Foundation and generalization of the expansion by regions
Bernd Jantzen
TL;DR
This work lays a rigorous foundation for the expansion by regions by formulating a master identity that expresses the full asymptotic expansion as a sum over region contributions with overlap corrections. It clarifies when the traditional recipe suffices (commuting expansions with scaleless overlaps vanishing under dimensional/analytic regularization) and presents a generalized formalism to handle non-commuting regions via explicit overlap terms. The authors validate the approach with pedagogical one-loop examples (off-shell large-momentum, threshold, Sudakov, forward scattering), discuss connections to Mellin–Barnes and alpha-parameter techniques, and address convergence, completeness, and regulator dependence.

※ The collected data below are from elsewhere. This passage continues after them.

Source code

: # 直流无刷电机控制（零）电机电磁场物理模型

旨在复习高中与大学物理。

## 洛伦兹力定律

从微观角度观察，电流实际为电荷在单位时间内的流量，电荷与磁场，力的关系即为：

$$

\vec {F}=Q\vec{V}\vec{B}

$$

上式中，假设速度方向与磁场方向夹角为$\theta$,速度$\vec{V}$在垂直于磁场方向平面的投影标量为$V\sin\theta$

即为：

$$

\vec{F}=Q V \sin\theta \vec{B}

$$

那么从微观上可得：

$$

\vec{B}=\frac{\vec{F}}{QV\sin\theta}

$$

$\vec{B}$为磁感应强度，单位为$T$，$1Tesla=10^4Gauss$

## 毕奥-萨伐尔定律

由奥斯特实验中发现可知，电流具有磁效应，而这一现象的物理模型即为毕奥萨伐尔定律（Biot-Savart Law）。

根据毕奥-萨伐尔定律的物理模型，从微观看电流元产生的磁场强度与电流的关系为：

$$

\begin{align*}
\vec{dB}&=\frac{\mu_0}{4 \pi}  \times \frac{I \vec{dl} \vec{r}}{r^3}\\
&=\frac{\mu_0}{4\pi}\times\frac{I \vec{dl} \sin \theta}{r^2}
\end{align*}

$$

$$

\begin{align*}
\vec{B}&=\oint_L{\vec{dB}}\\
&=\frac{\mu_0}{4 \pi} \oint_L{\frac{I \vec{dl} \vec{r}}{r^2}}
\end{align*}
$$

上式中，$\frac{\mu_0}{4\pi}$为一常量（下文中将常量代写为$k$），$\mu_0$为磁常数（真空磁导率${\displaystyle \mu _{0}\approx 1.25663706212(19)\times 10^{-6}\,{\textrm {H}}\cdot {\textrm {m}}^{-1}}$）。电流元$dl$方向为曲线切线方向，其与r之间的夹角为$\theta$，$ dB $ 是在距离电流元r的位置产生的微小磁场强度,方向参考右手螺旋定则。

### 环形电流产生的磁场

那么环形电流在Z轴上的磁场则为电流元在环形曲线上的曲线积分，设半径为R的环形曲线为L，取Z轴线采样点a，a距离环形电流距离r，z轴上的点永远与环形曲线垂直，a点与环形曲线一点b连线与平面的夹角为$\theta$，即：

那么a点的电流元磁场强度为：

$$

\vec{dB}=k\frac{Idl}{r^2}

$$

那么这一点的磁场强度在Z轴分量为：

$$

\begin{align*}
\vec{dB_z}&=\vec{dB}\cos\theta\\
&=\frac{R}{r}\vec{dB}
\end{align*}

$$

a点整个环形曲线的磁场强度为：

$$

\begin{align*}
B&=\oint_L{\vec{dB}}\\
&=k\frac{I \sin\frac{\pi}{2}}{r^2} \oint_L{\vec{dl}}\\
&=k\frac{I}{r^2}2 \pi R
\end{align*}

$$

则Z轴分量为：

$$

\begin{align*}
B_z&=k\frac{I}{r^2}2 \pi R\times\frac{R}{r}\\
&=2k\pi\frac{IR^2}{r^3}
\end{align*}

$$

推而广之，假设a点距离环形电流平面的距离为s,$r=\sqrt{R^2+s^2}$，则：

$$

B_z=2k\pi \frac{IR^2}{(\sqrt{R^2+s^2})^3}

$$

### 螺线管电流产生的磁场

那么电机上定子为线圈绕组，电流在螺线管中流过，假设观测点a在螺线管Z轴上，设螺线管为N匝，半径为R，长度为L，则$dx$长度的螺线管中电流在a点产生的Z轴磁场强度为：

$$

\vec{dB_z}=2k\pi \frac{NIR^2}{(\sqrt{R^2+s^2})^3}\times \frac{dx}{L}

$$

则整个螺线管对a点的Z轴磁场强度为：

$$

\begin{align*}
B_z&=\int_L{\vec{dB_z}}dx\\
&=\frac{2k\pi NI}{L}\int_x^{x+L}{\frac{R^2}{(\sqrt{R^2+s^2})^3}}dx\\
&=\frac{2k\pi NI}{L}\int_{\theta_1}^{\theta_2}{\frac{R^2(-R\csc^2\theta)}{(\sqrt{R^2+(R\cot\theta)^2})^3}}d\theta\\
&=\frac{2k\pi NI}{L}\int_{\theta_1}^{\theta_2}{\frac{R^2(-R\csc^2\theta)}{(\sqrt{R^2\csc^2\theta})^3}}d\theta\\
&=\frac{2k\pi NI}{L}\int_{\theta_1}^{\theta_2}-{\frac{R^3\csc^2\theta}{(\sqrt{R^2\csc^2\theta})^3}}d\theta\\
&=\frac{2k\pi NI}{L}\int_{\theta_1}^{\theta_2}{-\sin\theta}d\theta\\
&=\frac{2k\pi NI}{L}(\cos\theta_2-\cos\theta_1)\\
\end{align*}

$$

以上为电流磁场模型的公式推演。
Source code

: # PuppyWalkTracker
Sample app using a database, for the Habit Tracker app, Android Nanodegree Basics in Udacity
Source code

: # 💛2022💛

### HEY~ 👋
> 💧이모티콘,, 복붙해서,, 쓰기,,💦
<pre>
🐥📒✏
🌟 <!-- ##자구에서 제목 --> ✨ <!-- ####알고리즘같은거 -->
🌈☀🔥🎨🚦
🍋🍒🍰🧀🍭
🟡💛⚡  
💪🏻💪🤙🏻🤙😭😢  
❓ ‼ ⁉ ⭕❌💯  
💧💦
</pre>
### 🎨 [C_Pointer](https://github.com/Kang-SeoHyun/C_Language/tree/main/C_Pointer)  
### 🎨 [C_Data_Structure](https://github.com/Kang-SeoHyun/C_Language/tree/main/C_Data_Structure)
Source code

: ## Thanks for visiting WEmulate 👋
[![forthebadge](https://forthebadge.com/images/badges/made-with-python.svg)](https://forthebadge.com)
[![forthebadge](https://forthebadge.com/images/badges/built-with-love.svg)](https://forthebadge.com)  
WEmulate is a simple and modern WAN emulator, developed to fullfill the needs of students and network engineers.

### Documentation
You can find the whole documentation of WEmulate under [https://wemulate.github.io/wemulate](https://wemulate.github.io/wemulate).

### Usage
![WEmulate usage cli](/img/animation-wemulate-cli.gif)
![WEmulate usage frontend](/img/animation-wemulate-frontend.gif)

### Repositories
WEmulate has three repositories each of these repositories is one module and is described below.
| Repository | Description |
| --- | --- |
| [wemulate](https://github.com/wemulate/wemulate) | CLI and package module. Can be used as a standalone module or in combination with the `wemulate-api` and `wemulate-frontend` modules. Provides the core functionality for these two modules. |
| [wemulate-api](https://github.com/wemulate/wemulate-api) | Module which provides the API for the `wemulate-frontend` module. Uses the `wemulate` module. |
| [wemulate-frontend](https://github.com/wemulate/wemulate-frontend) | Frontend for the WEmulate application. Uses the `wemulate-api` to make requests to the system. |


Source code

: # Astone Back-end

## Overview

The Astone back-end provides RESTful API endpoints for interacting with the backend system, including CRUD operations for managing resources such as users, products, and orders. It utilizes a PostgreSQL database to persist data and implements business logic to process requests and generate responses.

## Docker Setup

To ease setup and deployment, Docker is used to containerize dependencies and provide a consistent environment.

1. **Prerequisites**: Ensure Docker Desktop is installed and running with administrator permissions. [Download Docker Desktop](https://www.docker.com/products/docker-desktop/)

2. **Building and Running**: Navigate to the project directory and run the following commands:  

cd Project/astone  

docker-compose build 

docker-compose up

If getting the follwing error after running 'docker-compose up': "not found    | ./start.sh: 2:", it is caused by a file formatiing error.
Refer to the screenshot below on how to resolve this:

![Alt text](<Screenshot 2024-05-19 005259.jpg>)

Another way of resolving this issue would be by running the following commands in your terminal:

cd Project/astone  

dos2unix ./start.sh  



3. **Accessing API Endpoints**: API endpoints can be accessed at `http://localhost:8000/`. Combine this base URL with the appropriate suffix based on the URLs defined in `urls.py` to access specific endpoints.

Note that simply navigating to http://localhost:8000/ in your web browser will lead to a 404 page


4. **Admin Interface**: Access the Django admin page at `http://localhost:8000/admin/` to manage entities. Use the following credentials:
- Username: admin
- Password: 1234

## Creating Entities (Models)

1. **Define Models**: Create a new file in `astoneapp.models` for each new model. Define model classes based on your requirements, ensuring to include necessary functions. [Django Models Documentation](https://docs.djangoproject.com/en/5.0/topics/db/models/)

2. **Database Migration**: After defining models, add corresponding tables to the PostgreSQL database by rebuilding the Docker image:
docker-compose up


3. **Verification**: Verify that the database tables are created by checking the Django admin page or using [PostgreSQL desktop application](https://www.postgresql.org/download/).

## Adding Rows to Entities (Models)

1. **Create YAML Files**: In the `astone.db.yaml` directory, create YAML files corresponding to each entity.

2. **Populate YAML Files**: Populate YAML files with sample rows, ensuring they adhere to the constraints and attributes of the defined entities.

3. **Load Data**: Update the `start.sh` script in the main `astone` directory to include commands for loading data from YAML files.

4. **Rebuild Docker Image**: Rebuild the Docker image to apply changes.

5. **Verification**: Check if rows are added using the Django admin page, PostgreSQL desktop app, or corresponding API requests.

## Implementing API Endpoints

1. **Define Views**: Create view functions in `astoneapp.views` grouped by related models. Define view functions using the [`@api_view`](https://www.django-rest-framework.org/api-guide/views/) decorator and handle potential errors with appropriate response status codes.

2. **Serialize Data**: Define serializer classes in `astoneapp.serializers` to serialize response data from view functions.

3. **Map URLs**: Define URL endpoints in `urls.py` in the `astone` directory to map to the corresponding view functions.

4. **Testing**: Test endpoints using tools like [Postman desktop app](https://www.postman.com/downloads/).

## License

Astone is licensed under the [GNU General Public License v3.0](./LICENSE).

Overall, the paper strengthens the theoretical underpinnings of expansion by regions and guides reliable application to multi-scale loop problems, including cases with finite boundaries or nonstandard regularization schemes.
Abstract
The "expansion by regions" is a method of asymptotic expansion developed by Beneke and Smirnov in 1997. It expands the integrand according to the scaling prescriptions of a set of regions and integrates all expanded terms over the whole integration domain. This method has been applied successfully to many complicated loop integrals, but a general proof for its correctness has still been missing. This paper shows how the expansion by regions manages to reproduce the exact result correctly in an expanded form and clarifies the conditions on the choice and completeness of the considered regions. A generalized expression for the full result is presented that involves additional overlap contributions. These extra pieces normally yield scaleless integrals which are consistently set to zero, but they may be needed depending on the choice of the regularization scheme. While the main proofs and formulae are presented in a general and concise form, a large portion of the paper is filled with simple, pedagogical one-loop examples which illustrate the peculiarities of the expansion by regions, explain its application and show how to evaluate contributions within this method.